[Collected data]
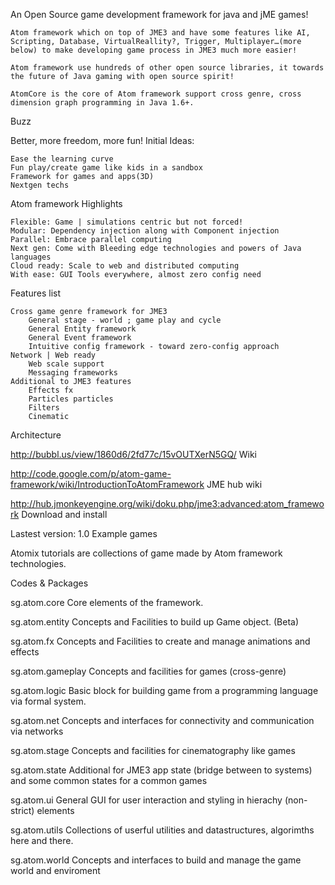An Open Source game development framework for java and jME games!

    Atom framework which on top of JME3 and have some features like AI, Scripting, Database, VirtualReallity?, Trigger, Multiplayer…(more below) to make developing game process in JME3 much more easier! 

    Atom framework use hundreds of other open source libraries, it towards the future of Java gaming with open source spirit! 

    AtomCore is the core of Atom framework support cross genre, cross dimension graph programming in Java 1.6+. 

Buzz

Better, more freedom, more fun!
Initial Ideas:

    Ease the learning curve
    Fun play/create game like kids in a sandbox
    Framework for games and apps(3D)
    Nextgen techs 

Atom framework Highlights

    Flexible: Game | simulations centric but not forced!
    Modular: Dependency injection along with Component injection
    Parallel: Embrace parallel computing
    Next gen: Come with Bleeding edge technologies and powers of Java languages
    Cloud ready: Scale to web and distributed computing
    With ease: GUI Tools everywhere, almost zero config need 

Features list

    Cross game genre framework for JME3
        General stage - world ; game play and cycle
        General Entity framework
        General Event framework
        Intuitive config framework - toward zero-config approach 
    Network | Web ready
        Web scale support
        Messaging frameworks 
    Additional to JME3 features
        Effects fx
        Particles particles
        Filters
        Cinematic 

Architecture

http://bubbl.us/view/1860d6/2fd77c/15vOUTXerN5GQ/
Wiki

http://code.google.com/p/atom-game-framework/wiki/IntroductionToAtomFramework
JME hub wiki

http://hub.jmonkeyengine.org/wiki/doku.php/jme3:advanced:atom_framework
Download and install

Lastest version: 1.0
Example games

Atomix tutorials are collections of game made by Atom framework technologies.

Codes & Packages

sg.atom.core Core elements of the framework.

sg.atom.entity	Concepts and Facilities to build up Game object. (Beta)

sg.atom.fx	Concepts and Facilities to create and manage animations and effects

sg.atom.gameplay	Concepts and facilities for games (cross-genre)

sg.atom.logic	Basic block for building game from a programming language via formal system.

sg.atom.net	Concepts and interfaces for connectivity and communication via networks

sg.atom.stage	Concepts and facilities for cinematography like games

sg.atom.state	Additional for JME3 app state (bridge between to systems) and some common states for a common games

sg.atom.ui	General GUI for user interaction and styling in hierachy (non-strict) elements

sg.atom.utils	Collections of userful utilities and datastructures, algorimths here and there.

sg.atom.world	Concepts and interfaces to build and manage the game world and enviroment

Aim of the exercise → Output each record precisely as it appears, and drop every picture.

Response to the task →
An Open Source game development framework for java and jME games!

    Atom framework which on top of JME3 and have some features like AI, Scripting, Database, VirtualReallity?, Trigger, Multiplayer…(more below) to make developing game process in JME3 much more easier! 

    Atom framework use hundreds of other open source libraries, it towards the future of Java gaming with open source spirit! 

    AtomCore is the core of Atom framework support cross genre, cross dimension graph programming in Java 1.6+. 

Buzz

Better, more freedom, more fun!
Initial Ideas:

    Ease the learning curve
    Fun play/create game like kids in a sandbox
    Framework for games and apps(3D)
    Nextgen techs 

Atom framework Highlights

    Flexible: Game | simulations centric but not forced!
    Modular: Dependency injection along with Component injection
    Parallel: Embrace parallel computing
    Next gen: Come with Bleeding edge technologies and powers of Java languages
    Cloud ready: Scale to web and distributed computing
    With ease: GUI Tools everywhere, almost zero config need 

Features list

    Cross game genre framework for JME3
        General stage - world ; game play and cycle
        General Entity framework
        General Event framework
        Intuitive config framework - toward zero-config approach 
    Network | Web ready
        Web scale support
        Messaging frameworks 
    Additional to JME3 features
        Effects fx
        Particles particles
        Filters
        Cinematic 

Architecture

http://bubbl.us/view/1860d6/2fd77c/15vOUTXerN5GQ/
Wiki

http://code.google.com/p/atom-game-framework/wiki/IntroductionToAtomFramework
JME hub wiki

http://hub.jmonkeyengine.org/wiki/doku.php/jme3:advanced:atom_framework
Download and install

Lastest version: 1.0
Example games

Atomix tutorials are collections of game made by Atom framework technologies.

Codes & Packages

sg.atom.core Core elements of the framework.

sg.atom.entity	Concepts and Facilities to build up Game object. (Beta)

sg.atom.fx	Concepts and Facilities to create and manage animations and effects

sg.atom.gameplay	Concepts and facilities for games (cross-genre)

sg.atom.logic	Basic block for building game from a programming language via formal system.

sg.atom.net	Concepts and interfaces for connectivity and communication via networks

sg.atom.stage	Concepts and facilities for cinematography like games

sg.atom.state	Additional for JME3 app state (bridge between to systems) and some common states for a common games

sg.atom.ui	General GUI for user interaction and styling in hierachy (non-strict) elements

sg.atom.utils	Collections of userful utilities and datastructures, algorimths here and there.

sg.atom.world	Concepts and interfaces to build and manage the game world and enviroment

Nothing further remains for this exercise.